— BRIEF —
Please reproduce the listing below exactly, leaving out every picture.
Content starts
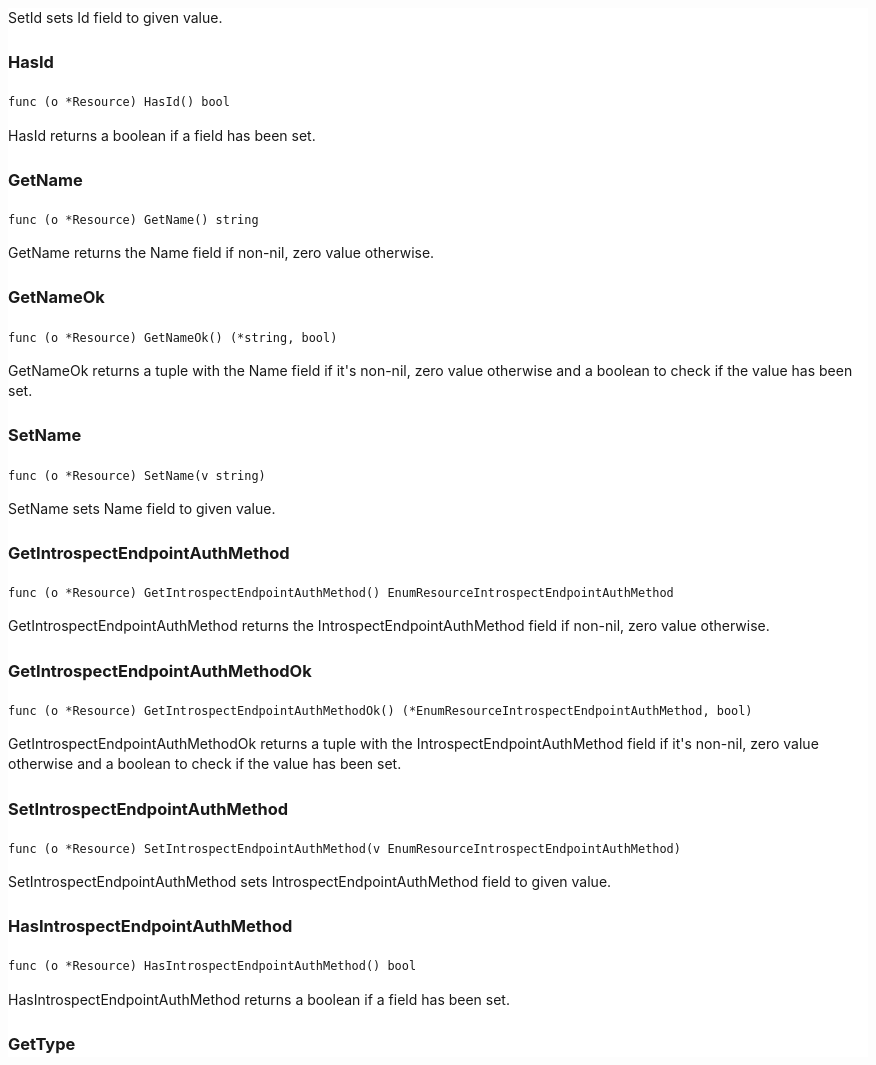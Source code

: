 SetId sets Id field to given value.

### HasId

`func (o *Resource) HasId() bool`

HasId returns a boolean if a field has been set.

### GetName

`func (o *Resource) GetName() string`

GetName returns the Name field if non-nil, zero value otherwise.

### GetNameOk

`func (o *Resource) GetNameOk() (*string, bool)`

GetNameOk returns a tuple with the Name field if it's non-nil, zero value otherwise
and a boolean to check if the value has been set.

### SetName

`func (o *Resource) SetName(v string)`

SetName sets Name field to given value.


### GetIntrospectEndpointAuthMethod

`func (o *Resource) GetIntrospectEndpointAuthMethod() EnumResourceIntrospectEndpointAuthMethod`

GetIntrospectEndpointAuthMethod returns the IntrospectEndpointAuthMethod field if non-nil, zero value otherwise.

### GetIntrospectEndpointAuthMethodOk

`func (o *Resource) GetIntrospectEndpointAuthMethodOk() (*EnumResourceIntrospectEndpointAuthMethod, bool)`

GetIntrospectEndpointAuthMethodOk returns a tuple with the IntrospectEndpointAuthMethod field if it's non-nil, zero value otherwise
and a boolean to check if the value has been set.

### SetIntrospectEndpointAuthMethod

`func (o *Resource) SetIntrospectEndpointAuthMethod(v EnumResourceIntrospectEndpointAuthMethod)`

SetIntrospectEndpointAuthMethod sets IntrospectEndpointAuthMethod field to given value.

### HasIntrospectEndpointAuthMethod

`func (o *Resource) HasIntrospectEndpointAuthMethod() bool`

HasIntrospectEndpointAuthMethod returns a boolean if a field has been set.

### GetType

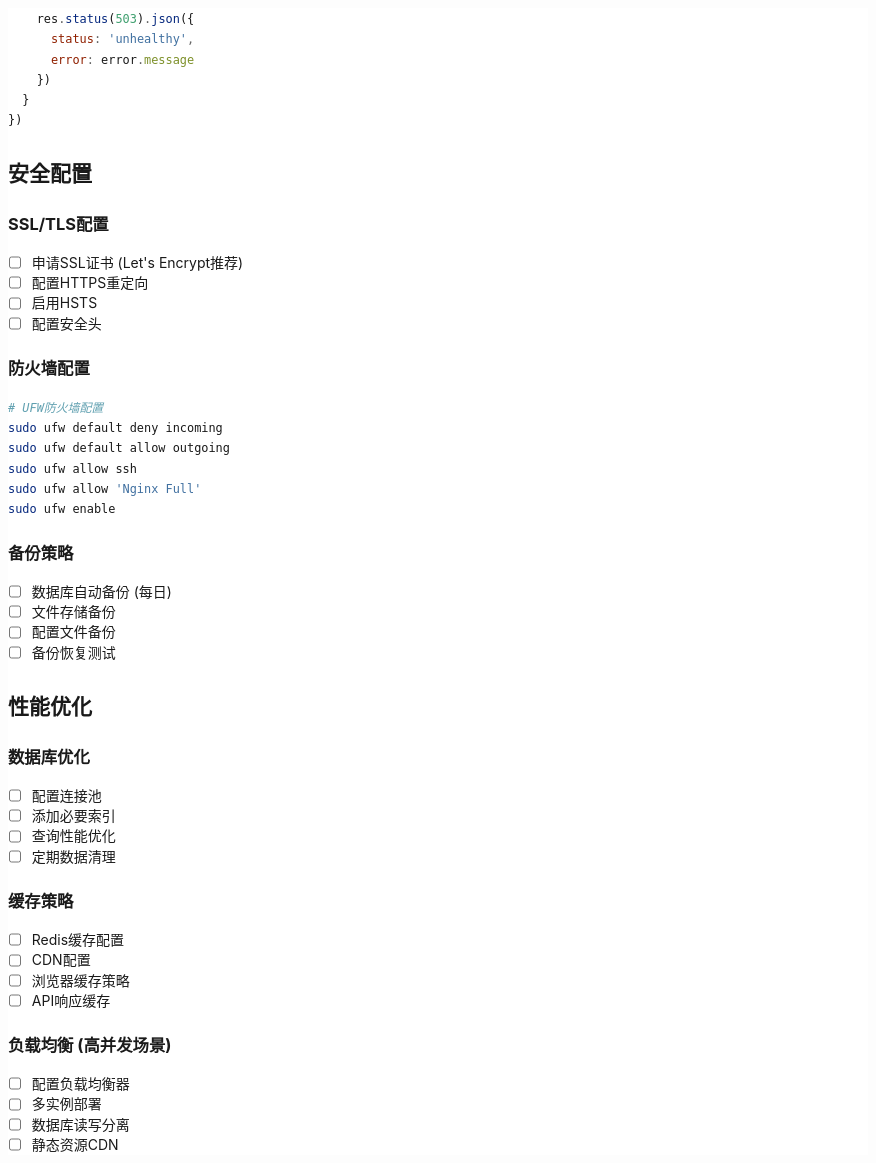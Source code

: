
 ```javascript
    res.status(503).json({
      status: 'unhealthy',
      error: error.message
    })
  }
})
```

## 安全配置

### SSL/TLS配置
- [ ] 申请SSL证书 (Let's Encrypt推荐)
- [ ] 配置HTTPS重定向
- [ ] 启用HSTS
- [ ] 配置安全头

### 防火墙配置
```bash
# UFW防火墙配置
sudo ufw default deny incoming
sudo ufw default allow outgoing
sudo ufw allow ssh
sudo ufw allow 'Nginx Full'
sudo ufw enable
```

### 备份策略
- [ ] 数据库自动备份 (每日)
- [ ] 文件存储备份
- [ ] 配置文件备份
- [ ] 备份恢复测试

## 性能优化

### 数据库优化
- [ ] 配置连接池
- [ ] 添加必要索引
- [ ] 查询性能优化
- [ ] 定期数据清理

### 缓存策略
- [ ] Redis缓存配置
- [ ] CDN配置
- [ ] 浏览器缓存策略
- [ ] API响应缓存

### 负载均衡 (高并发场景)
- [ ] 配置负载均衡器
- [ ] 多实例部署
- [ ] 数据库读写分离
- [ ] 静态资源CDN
Content ends
— WRITTEN SOLUTION —
Source code

: SetId sets Id field to given value.

### HasId

`func (o *Resource) HasId() bool`

HasId returns a boolean if a field has been set.

### GetName

`func (o *Resource) GetName() string`

GetName returns the Name field if non-nil, zero value otherwise.

### GetNameOk

`func (o *Resource) GetNameOk() (*string, bool)`

GetNameOk returns a tuple with the Name field if it's non-nil, zero value otherwise
and a boolean to check if the value has been set.

### SetName

`func (o *Resource) SetName(v string)`

SetName sets Name field to given value.


### GetIntrospectEndpointAuthMethod

`func (o *Resource) GetIntrospectEndpointAuthMethod() EnumResourceIntrospectEndpointAuthMethod`

GetIntrospectEndpointAuthMethod returns the IntrospectEndpointAuthMethod field if non-nil, zero value otherwise.

### GetIntrospectEndpointAuthMethodOk

`func (o *Resource) GetIntrospectEndpointAuthMethodOk() (*EnumResourceIntrospectEndpointAuthMethod, bool)`

GetIntrospectEndpointAuthMethodOk returns a tuple with the IntrospectEndpointAuthMethod field if it's non-nil, zero value otherwise
and a boolean to check if the value has been set.

### SetIntrospectEndpointAuthMethod

`func (o *Resource) SetIntrospectEndpointAuthMethod(v EnumResourceIntrospectEndpointAuthMethod)`

SetIntrospectEndpointAuthMethod sets IntrospectEndpointAuthMethod field to given value.

### HasIntrospectEndpointAuthMethod

`func (o *Resource) HasIntrospectEndpointAuthMethod() bool`

HasIntrospectEndpointAuthMethod returns a boolean if a field has been set.

### GetType

Source code

:
 ```javascript
    res.status(503).json({
      status: 'unhealthy',
      error: error.message
    })
  }
})
```

## 安全配置

### SSL/TLS配置
- [ ] 申请SSL证书 (Let's Encrypt推荐)
- [ ] 配置HTTPS重定向
- [ ] 启用HSTS
- [ ] 配置安全头

### 防火墙配置
```bash
# UFW防火墙配置
sudo ufw default deny incoming
sudo ufw default allow outgoing
sudo ufw allow ssh
sudo ufw allow 'Nginx Full'
sudo ufw enable
```

### 备份策略
- [ ] 数据库自动备份 (每日)
- [ ] 文件存储备份
- [ ] 配置文件备份
- [ ] 备份恢复测试

## 性能优化

### 数据库优化
- [ ] 配置连接池
- [ ] 添加必要索引
- [ ] 查询性能优化
- [ ] 定期数据清理

### 缓存策略
- [ ] Redis缓存配置
- [ ] CDN配置
- [ ] 浏览器缓存策略
- [ ] API响应缓存

### 负载均衡 (高并发场景)
- [ ] 配置负载均衡器
- [ ] 多实例部署
- [ ] 数据库读写分离
- [ ] 静态资源CDN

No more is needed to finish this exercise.